_TASK INSTRUCTIONS:_
The result should be a full, exact repeat of the entries, free of pictures.

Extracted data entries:

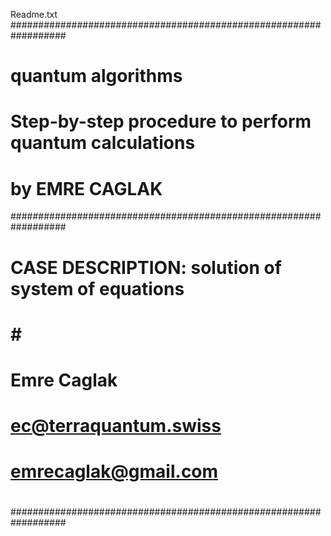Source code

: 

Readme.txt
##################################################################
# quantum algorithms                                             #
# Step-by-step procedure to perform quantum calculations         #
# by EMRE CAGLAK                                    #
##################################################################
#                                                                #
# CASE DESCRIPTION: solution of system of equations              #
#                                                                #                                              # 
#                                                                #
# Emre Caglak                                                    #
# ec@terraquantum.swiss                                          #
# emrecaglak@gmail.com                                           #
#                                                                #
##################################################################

_TASK OUTPUT:_
Source code

: 

Readme.txt
##################################################################
# quantum algorithms                                             #
# Step-by-step procedure to perform quantum calculations         #
# by EMRE CAGLAK                                    #
##################################################################
#                                                                #
# CASE DESCRIPTION: solution of system of equations              #
#                                                                #                                              # 
#                                                                #
# Emre Caglak                                                    #
# ec@terraquantum.swiss                                          #
# emrecaglak@gmail.com                                           #
#                                                                #
##################################################################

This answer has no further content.